_EXERCISE REQUIREMENTS_
Go through the data below and copy each line where the word "height" occurs.

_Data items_

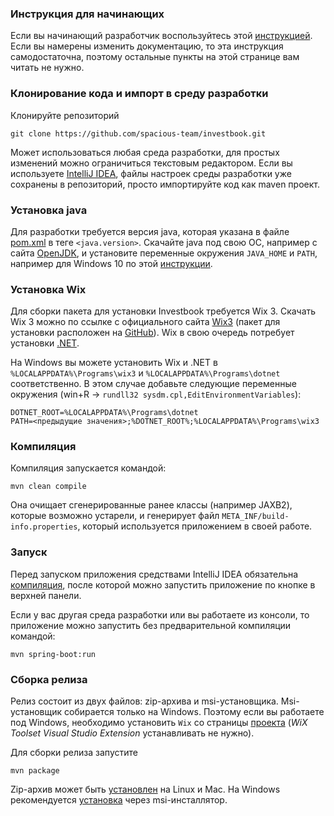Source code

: ### Инструкция для начинающих
Если вы начинающий разработчик воспользуйтесь этой [инструкцией](https://github.com/spacious-team/investbook/files/5398264/github.docx).
Если вы намерены изменить документацию, то эта инструкция самодостаточна, поэтому остальные пункты на этой странице
вам читать не нужно.

### Клонирование кода и импорт в среду разработки
Клонируйте репозиторий
```
git clone https://github.com/spacious-team/investbook.git
```
Может использоваться любая среда разработки, для простых изменений можно ограничиться текстовым редактором.
Если вы используете [IntelliJ IDEA](https://www.jetbrains.com/ru-ru/idea/download), файлы настроек среды разработки
уже сохранены в репозиторий, просто импортируйте код как maven проект.

### Установка java
Для разработки требуется версия java, которая указана в файле [pom.xml](../pom.xml) в теге `<java.version>`.
Скачайте java под свою ОС, например с сайта [OpenJDK](https://openjdk.org/install/), и установите переменные
окружения `JAVA_HOME` и `PATH`, например для Windows 10 по этой [инструкции](https://csharpcoderr.com/5351/).

### Установка Wix
Для сборки пакета для установки Investbook требуется Wix 3.
Скачать Wix 3 можно по ссылке с официального сайта [Wix3](https://wixtoolset.org/docs/wix3/)
(пакет для установки расположен на [GitHub](https://github.com/wixtoolset/wix3/releases)).
Wix в свою очередь потребует установки [.NET](https://dotnet.microsoft.com/en-us/download/dotnet).

На Windows вы можете установить Wix и .NET в `%LOCALAPPDATA%\Programs\wix3` и `%LOCALAPPDATA%\Programs\dotnet`
соответственно. В этом случае добавьте следующие переменные окружения
(win+R -> `rundll32 sysdm.cpl,EditEnvironmentVariables`):
```shell
DOTNET_ROOT=%LOCALAPPDATA%\Programs\dotnet
PATH=<предыдущие значения>;%DOTNET_ROOT%;%LOCALAPPDATA%\Programs\wix3
```

### Компиляция
Компиляция запускается командой:
```
mvn clean compile
```
Она очищает сгенерированные ранее классы (например JAXB2), которые возможно устарели,
и генерирует файл `META_INF/build-info.properties`, который используется приложением в своей работе.

### Запуск
Перед запуском приложения средствами IntelliJ IDEA обязательна [компиляция](#компиляция), после которой можно
запустить приложение по кнопке в верхней панели.

Если у вас другая среда разработки или вы работаете из консоли, то приложение можно запустить без предварительной
компиляции командой:
```
mvn spring-boot:run
```

### Сборка релиза
Релиз состоит из двух файлов: zip-архива и msi-установщика. Msi-установщик собирается только на Windows.
Поэтому если вы работаете под Windows, необходимо установить `Wix` со страницы [проекта](https://wixtoolset.org/releases/)
(_WiX Toolset Visual Studio Extension_ устанавливать не нужно).

Для сборки релиза запустите
```
mvn package
```
Zip-архив может быть [установлен](install-on-linux.md) на Linux и Mac. На Windows рекомендуется
[установка](install-on-windows.md) через msi-инсталлятор.
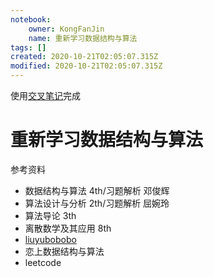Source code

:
 ```yaml
---
notebook:
    owner: KongFanJin
    name: 重新学习数据结构与算法
tags: []
created: 2020-10-21T02:05:07.315Z
modified: 2020-10-21T02:05:07.315Z
---
```


使用[交叉笔记](https://crossnote.app/?repo=https%3A%2F%2Fgithub.com%2FKongFanJin%2FRelean-D-A.git&branch=main&filePath=README.md)完成

# 重新学习数据结构与算法
<!-- @crossnote.comment "id":"b5344b1f-757b-4eba-9c73-090693eed368" -->  

参考资料
- 数据结构与算法 4th/习题解析 邓俊辉
- 算法设计与分析 2th/习题解析 屈婉玲
- 算法导论 3th
- 离散数学及其应用 8th
- [liuyubobobo](https://github.com/liuyubobobo/liuyubobobo)
- 恋上数据结构与算法
- leetcode
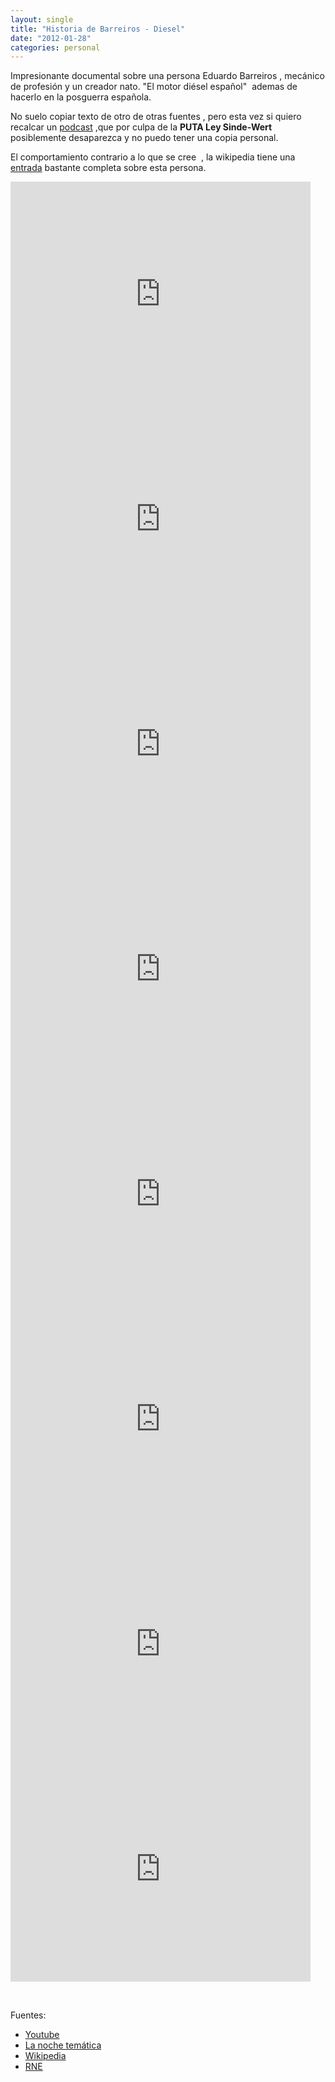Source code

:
 ```yaml
---
layout: single
title: "Historia de Barreiros - Diesel"
date: "2012-01-28"
categories: personal
---
```


Impresionante documental sobre una persona Eduardo Barreiros , mecánico de profesión y un creador nato. "El motor diésel español"  ademas de hacerlo en la posguerra española.

No suelo copiar texto de otro de otras fuentes , pero esta vez si quiero recalcar un [podcast](https://www.rtve.es/alacarta/audios/documentos-rne/documentos-rne-eduardo-barreiros-inicios-automocion-espana-16-06-01/1165129/) ,que por culpa de la **PUTA Ley Sinde-Wert** posiblemente desaparezca y no puedo tener una copia personal.

El comportamiento contrario a lo que se cree  , la wikipedia tiene una [entrada](https://es.wikipedia.org/wiki/Barreiros_%28automoci%C3%B3n%29) bastante completa sobre esta persona.

<iframe src="https://www.youtube.com/embed/WuJfC6dJAto" frameborder="0" width="480" height="360"></iframe>

 

<iframe src="https://www.youtube.com/embed/K2JwvOKPm7w" frameborder="0" width="480" height="360"></iframe>

 

<iframe src="https://www.youtube.com/embed/kj68qK9j784" frameborder="0" width="480" height="360"></iframe>

 

<iframe src="https://www.youtube.com/embed/g0JoNHHhDGk" frameborder="0" width="480" height="360"></iframe>

 

<iframe src="https://www.youtube.com/embed/--Q5L3S2QLM" frameborder="0" width="480" height="360"></iframe>

 

<iframe src="https://www.youtube.com/embed/ruRUWbtACWY" frameborder="0" width="480" height="360"></iframe>

 

<iframe src="https://www.youtube.com/embed/PP3TlfeTkVw" frameborder="0" width="480" height="360"></iframe>

 

<iframe src="https://www.youtube.com/embed/3gw1fnXtfcw" frameborder="0" width="480" height="360"></iframe>

 

Fuentes:

- [Youtube](https://www.youtube.com/user/fjmc39/search?query=Barreiros)
- [La noche temática](https://www.rtve.es/television/20110722/noche-tematica-coches-necesidad-adiccion/449414.shtml)
- [Wikipedia](https://es.wikipedia.org/wiki/Barreiros_%28automoci%C3%B3n%29)
- [RNE](https://www.rtve.es/alacarta/audios/documentos-rne/documentos-rne-eduardo-barreiros-inicios-automocion-espana-16-06-01/1165129/)
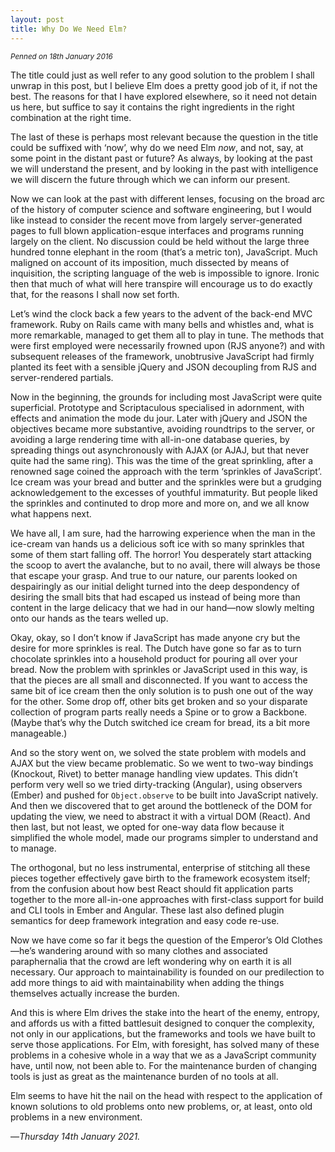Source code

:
 ```yaml
---
layout: post
title: Why Do We Need Elm?
---
```


<small>
  <em>
    Penned on 18th January 2016
  </em>
</small>

The title could just as well refer to any good solution to the problem I shall unwrap in this post, but I believe Elm does a pretty good job of it, if not the best. The reasons for that I have explored elsewhere, so it need not detain us here, but suffice to say it contains the right ingredients in the right combination at the right time.

The last of these is perhaps most relevant because the question in the title could be suffixed with ‘now’, why do we need Elm _now_, and not, say, at some point in the distant past or future? As always, by looking at the past we will understand the present, and by looking in the past with intelligence we will discern the future through which we can inform our present.

Now we can look at the past with different lenses, focusing on the broad arc of the history of computer science and software engineering, but I would like instead to consider the recent move from largely server-generated pages to full blown application-esque interfaces and programs running largely on the client. No discussion could be held without the large three hundred tonne elephant in the room (that’s a metric ton), JavaScript. Much maligned on account of its imposition, much dissected by means of inquisition, the scripting language of the web is impossible to ignore. Ironic then that much of what will here transpire will encourage us to do exactly that, for the reasons I shall now set forth.

Let’s wind the clock back a few years to the advent of the back-end MVC framework. Ruby on Rails came with many bells and whistles and, what is more remarkable, managed to get them all to play in tune. The methods that were first employed were necessarily frowned upon (RJS anyone?) and with subsequent releases of the framework, unobtrusive JavaScript had firmly planted its feet with a sensible jQuery and JSON decoupling from RJS and server-rendered partials.

Now in the beginning, the grounds for including most JavaScript were quite superficial. Prototype and Scriptaculous specialised in adornment, with effects and animation the mode du jour. Later with jQuery and JSON the objectives became more substantive, avoiding roundtrips to the server, or avoiding a large rendering time with all-in-one database queries, by spreading things out asynchronously with AJAX (or AJAJ, but that never quite had the same ring). This was the time of the great sprinkling, after a renowned sage coined the approach with the term ‘sprinkles of JavaScript’. Ice cream was your bread and butter and the sprinkles were but a grudging acknowledgement to the excesses of youthful immaturity. But people liked the sprinkles and continuted to drop more and more on, and we all know what happens next.

We have all, I am sure, had the harrowing experience when the man in the ice-cream van hands us a delicious soft ice with so many sprinkles that some of them start falling off. The horror! You desperately start attacking the scoop to avert the avalanche, but to no avail, there will always be those that escape your grasp. And true to our nature, our parents looked on despairingly as our initial delight turned into the deep despondency of desiring the small bits that had escaped us instead of being more than content in the large delicacy that we had in our hand—now slowly melting onto our hands as the tears welled up.

Okay, okay, so I don’t know if JavaScript has made anyone cry but the desire for more sprinkles is real. The Dutch have gone so far as to turn chocolate sprinkles into a household product for pouring all over your bread. Now the problem with sprinkles or JavaScript used in this way, is that the pieces are all small and disconnected. If you want to access the same bit of ice cream then the only solution is to push one out of the way for the other. Some drop off, other bits get broken and so your disparate collection of program parts really needs a Spine or to grow a Backbone. (Maybe that’s why the Dutch switched ice cream for bread, its a bit more manageable.)

And so the story went on, we solved the state problem with models and AJAX but the view became problematic. So we went to two-way bindings (Knockout, Rivet) to better manage handling view updates. This didn’t perform very well so we tried dirty-tracking (Angular), using observers (Ember) and pushed for `Object.observe` to be built into JavaScript natively. And then we discovered that to get around the bottleneck of the DOM for updating the view, we need to abstract it with a virtual DOM (React). And then last, but not least, we opted for one-way data flow because it simplified the whole model, made our programs simpler to understand and to manage.

The orthogonal, but no less instrumental, enterprise of stitching all these pieces together effectively gave birth to the framework ecosystem itself; from the confusion about how best React should fit application parts together to the more all-in-one approaches with first-class support for build and CLI tools in Ember and Angular. These last also defined plugin semantics for deep framework integration and easy code re-use.

Now we have come so far it begs the question of the Emperor’s Old Clothes—he’s wandering around with so many clothes and associated paraphernalia that the crowd are left wondering why on earth it is all necessary. Our approach to maintainability is founded on our predilection to add more things to aid with maintainability when adding the things themselves actually increase the burden.

And this is where Elm drives the stake into the heart of the enemy, entropy, and affords us with a fitted battlesuit designed to conquer the complexity, not only in our applications, but the frameworks and tools we have built to serve those applications. For Elm, with foresight, has solved many of these problems in a cohesive whole in a way that we as a JavaScript community have, until now, not been able to. For the maintenance burden of changing tools is just as great as the maintenance burden of no tools at all.

Elm seems to have hit the nail on the head with respect to the application of known solutions to old problems onto new problems, or, at least, onto old problems in a new environment.

—*Thursday 14th January 2021.*
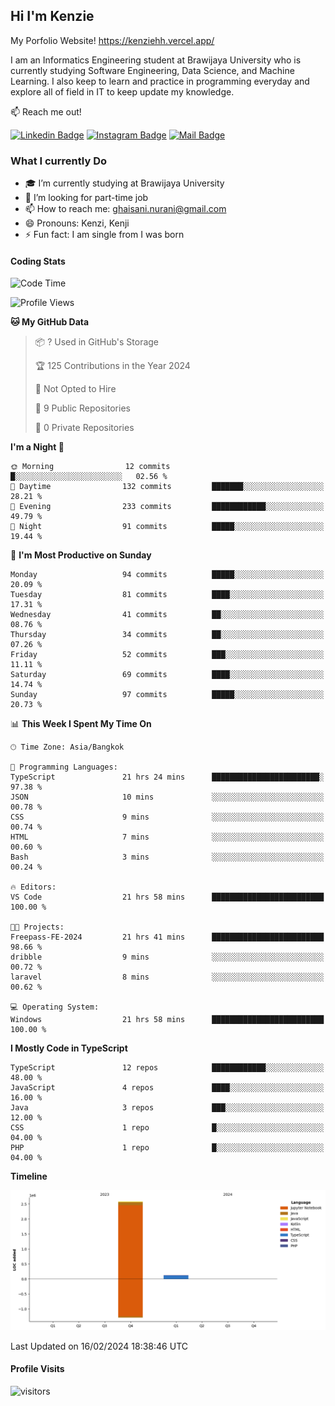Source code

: ## Hi I'm Kenzie

My Porfolio Website!
https://kenziehh.vercel.app/

I am an Informatics Engineering student at Brawijaya University who is currently studying Software Engineering, Data Science, and Machine Learning. I also keep to learn and practice in programming everyday and explore all of field in IT to keep update my knowledge.

:mailbox: Reach me out!

[![Linkedin Badge](https://img.shields.io/badge/-Kenzie_Taqiyassar-0e76a8?style=flat&labelColor=0e76a8&logo=linkedin&logoColor=white)](https://www.linkedin.com/in/kenzie-taqiyassar-37458b1aa/) 
[![Instagram Badge](https://img.shields.io/badge/-@__kenziehh_-e84393?style=flat&labelColor=e84393&logo=instagram&logoColor=white)](https://www.instagram.com/_kenziehh/) 
[![Mail Badge](https://img.shields.io/badge/-ghaisani.nurani-c0392b?style=flat&labelColor=c0392b&logo=gmail&logoColor=white)](mailto:ghaisani.nurani@gmail.com)

### What I currently Do

- 🎓 I’m currently studying at Brawijaya University
- 💼 I’m looking for part-time job
- 📫 How to reach me: ghaisani.nurani@gmail.com
- 😄 Pronouns: Kenzi, Kenji
- ⚡ Fun fact: I am single from I was born

#### Coding Stats
<!--START_SECTION:waka-->
![Code Time](http://img.shields.io/badge/Code%20Time-203%20hrs%2030%20mins-blue)

![Profile Views](http://img.shields.io/badge/Profile%20Views-1-blue)

**🐱 My GitHub Data** 

> 📦 ? Used in GitHub's Storage 
 > 
> 🏆 125 Contributions in the Year 2024
 > 
> 🚫 Not Opted to Hire
 > 
> 📜 9 Public Repositories 
 > 
> 🔑 0 Private Repositories 
 > 
**I'm a Night 🦉** 

```text
🌞 Morning                12 commits          █░░░░░░░░░░░░░░░░░░░░░░░░   02.56 % 
🌆 Daytime                132 commits         ███████░░░░░░░░░░░░░░░░░░   28.21 % 
🌃 Evening                233 commits         ████████████░░░░░░░░░░░░░   49.79 % 
🌙 Night                  91 commits          █████░░░░░░░░░░░░░░░░░░░░   19.44 % 
```
📅 **I'm Most Productive on Sunday** 

```text
Monday                   94 commits          █████░░░░░░░░░░░░░░░░░░░░   20.09 % 
Tuesday                  81 commits          ████░░░░░░░░░░░░░░░░░░░░░   17.31 % 
Wednesday                41 commits          ██░░░░░░░░░░░░░░░░░░░░░░░   08.76 % 
Thursday                 34 commits          ██░░░░░░░░░░░░░░░░░░░░░░░   07.26 % 
Friday                   52 commits          ███░░░░░░░░░░░░░░░░░░░░░░   11.11 % 
Saturday                 69 commits          ████░░░░░░░░░░░░░░░░░░░░░   14.74 % 
Sunday                   97 commits          █████░░░░░░░░░░░░░░░░░░░░   20.73 % 
```


📊 **This Week I Spent My Time On** 

```text
🕑︎ Time Zone: Asia/Bangkok

💬 Programming Languages: 
TypeScript               21 hrs 24 mins      ████████████████████████░   97.38 % 
JSON                     10 mins             ░░░░░░░░░░░░░░░░░░░░░░░░░   00.78 % 
CSS                      9 mins              ░░░░░░░░░░░░░░░░░░░░░░░░░   00.74 % 
HTML                     7 mins              ░░░░░░░░░░░░░░░░░░░░░░░░░   00.60 % 
Bash                     3 mins              ░░░░░░░░░░░░░░░░░░░░░░░░░   00.24 % 

🔥 Editors: 
VS Code                  21 hrs 58 mins      █████████████████████████   100.00 % 

🐱‍💻 Projects: 
Freepass-FE-2024         21 hrs 41 mins      █████████████████████████   98.66 % 
dribble                  9 mins              ░░░░░░░░░░░░░░░░░░░░░░░░░   00.72 % 
laravel                  8 mins              ░░░░░░░░░░░░░░░░░░░░░░░░░   00.62 % 

💻 Operating System: 
Windows                  21 hrs 58 mins      █████████████████████████   100.00 % 
```

**I Mostly Code in TypeScript** 

```text
TypeScript               12 repos            ████████████░░░░░░░░░░░░░   48.00 % 
JavaScript               4 repos             ████░░░░░░░░░░░░░░░░░░░░░   16.00 % 
Java                     3 repos             ███░░░░░░░░░░░░░░░░░░░░░░   12.00 % 
CSS                      1 repo              █░░░░░░░░░░░░░░░░░░░░░░░░   04.00 % 
PHP                      1 repo              █░░░░░░░░░░░░░░░░░░░░░░░░   04.00 % 
```



**Timeline**

![Lines of Code chart](https://raw.githubusercontent.com/kenziehh/kenziehh/master/assets/bar_graph.png)


 Last Updated on 16/02/2024 18:38:46 UTC
<!--END_SECTION:waka-->


#### Profile Visits

![visitors](https://visitor-badge.glitch.me/badge?page_id=kenziehh.kenziehh)





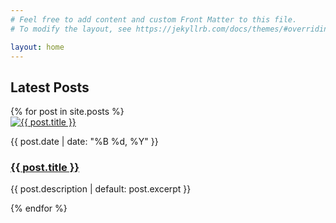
 ```yaml
---
# Feel free to add content and custom Front Matter to this file.
# To modify the layout, see https://jekyllrb.com/docs/themes/#overriding-theme-defaults

layout: home 
---
```

<section class="blog-tiles">
 <h1>Latest Posts</h1>
  <div class="tile-grid">
    {% for post in site.posts %}
      <div class="blog-tile">
        <a href="{{ post.url }}">
          <img src="{{ post.image }}" alt="{{ post.title }}">
        </a>
        <div class="tile-content">
          <p class="post-date">{{ post.date | date: "%B %d, %Y" }}</p>
          <h3><a href="{{ post.url }}">{{ post.title }}</a></h3>
          <p class="post-description">
            {{ post.description | default: post.excerpt }}
          </p>
        </div>
      </div>
    {% endfor %}
  </div>
</section>

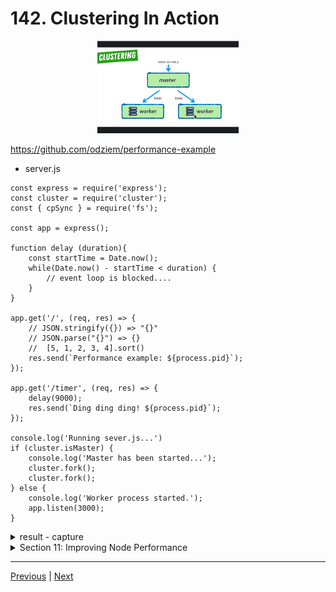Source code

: # 142. Clustering In Action

<p align="center" >
    <img src="../imags/141_The-Node-Cluster-Module.png" width="45%" > 
</p> 

https://github.com/odziem/performance-example

- server.js
```
const express = require('express');
const cluster = require('cluster');
const { cpSync } = require('fs');

const app = express();

function delay (duration){
    const startTime = Date.now();
    while(Date.now() - startTime < duration) {
        // event loop is blocked....
    }
}

app.get('/', (req, res) => {
    // JSON.stringify({}) => "{}"
    // JSON.parse("{}") => {}
    //  [5, 1, 2, 3, 4].sort()
    res.send(`Performance example: ${process.pid}`);
});

app.get('/timer', (req, res) => {
    delay(9000);
    res.send(`Ding ding ding! ${process.pid}`);
});

console.log('Running sever.js...')
if (cluster.isMaster) {
    console.log('Master has been started...');
    cluster.fork();
    cluster.fork();
} else {
    console.log('Worker process started.');
    app.listen(3000);
}

```

<details>
  <summary> result - capture </summary>

- run `npm run start`

<p align="center" >
    <img src="../imags/142_Clustering-In-Action.png" width="90%" > 
    <img src="../imags/142_Clustering-In-Action_2.png" width="90%" > 
    <img src="../imags/142_Clustering-In-Action_3.png" width="90%" > 
</p> 

</details>  


<details>
  <summary> Section 11: Improving Node Performance </summary>

  - [Codebase: performance-example](../src/11_performance-example/)

</details>

---

[Previous](./141_The-Node-Cluster-Module.md) | [Next](./143_Maximizing-Cluster-Performance.md)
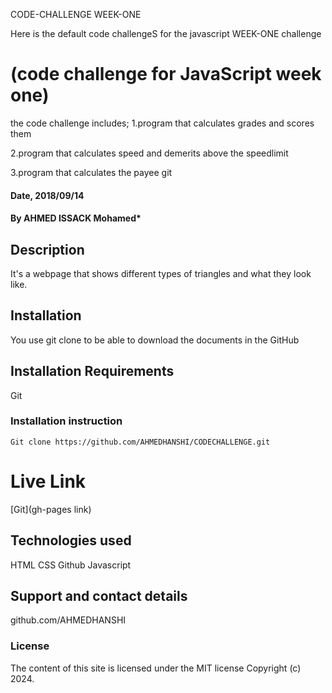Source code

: CODE-CHALLENGE WEEK-ONE


Here is the default code challengeS for the javascript WEEK-ONE challenge


# (code challenge for JavaScript week one)
the code challenge includes;
1.program that calculates grades and scores them 

2.program that calculates speed and demerits   above the speedlimit

3.program that calculates the payee git 

#### Date, 2018/09/14

#### By AHMED ISSACK Mohamed*

## Description
It's a webpage that shows different types of triangles and what they look like.

## Installation
You use git clone to be able to download the documents in the GitHub

## Installation Requirements
Git

### Installation instruction
```
Git clone https://github.com/AHMEDHANSHI/CODECHALLENGE.git 

```

# Live Link
[Git](gh-pages link)

## Technologies used
HTML
CSS
Github
Javascript

## Support and contact details
github.com/AHMEDHANSHI

### License
The content of this site is licensed under the MIT license
Copyright (c) 2024.

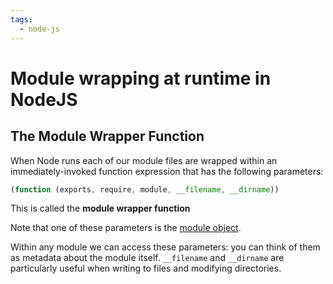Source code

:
 ```yaml
---
tags:
  - node-js
---
```


# Module wrapping at runtime in NodeJS

## The Module Wrapper Function

When Node runs each of our module files are wrapped within an
immediately-invoked function expression that has the following parameters:

```js
(function (exports, require, module, __filename, __dirname))

```

This is called the **module wrapper function**

Note that one of these parameters is the
[module object](Modules_in_NodeJS.md#structure-of-a-module).

Within any module we can access these parameters: you can think of them as
metadata about the module itself. `__filename` and `__dirname` are particularly
useful when writing to files and modifying directories.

_RESULT BELOW_
<iframe src="https://www.youtube.com/embed/WuJfC6dJAto" frameborder="0" width="480" height="360"></iframe>
<iframe src="https://www.youtube.com/embed/K2JwvOKPm7w" frameborder="0" width="480" height="360"></iframe>
<iframe src="https://www.youtube.com/embed/kj68qK9j784" frameborder="0" width="480" height="360"></iframe>
<iframe src="https://www.youtube.com/embed/g0JoNHHhDGk" frameborder="0" width="480" height="360"></iframe>
<iframe src="https://www.youtube.com/embed/--Q5L3S2QLM" frameborder="0" width="480" height="360"></iframe>
<iframe src="https://www.youtube.com/embed/ruRUWbtACWY" frameborder="0" width="480" height="360"></iframe>
<iframe src="https://www.youtube.com/embed/PP3TlfeTkVw" frameborder="0" width="480" height="360"></iframe>
<iframe src="https://www.youtube.com/embed/3gw1fnXtfcw" frameborder="0" width="480" height="360"></iframe>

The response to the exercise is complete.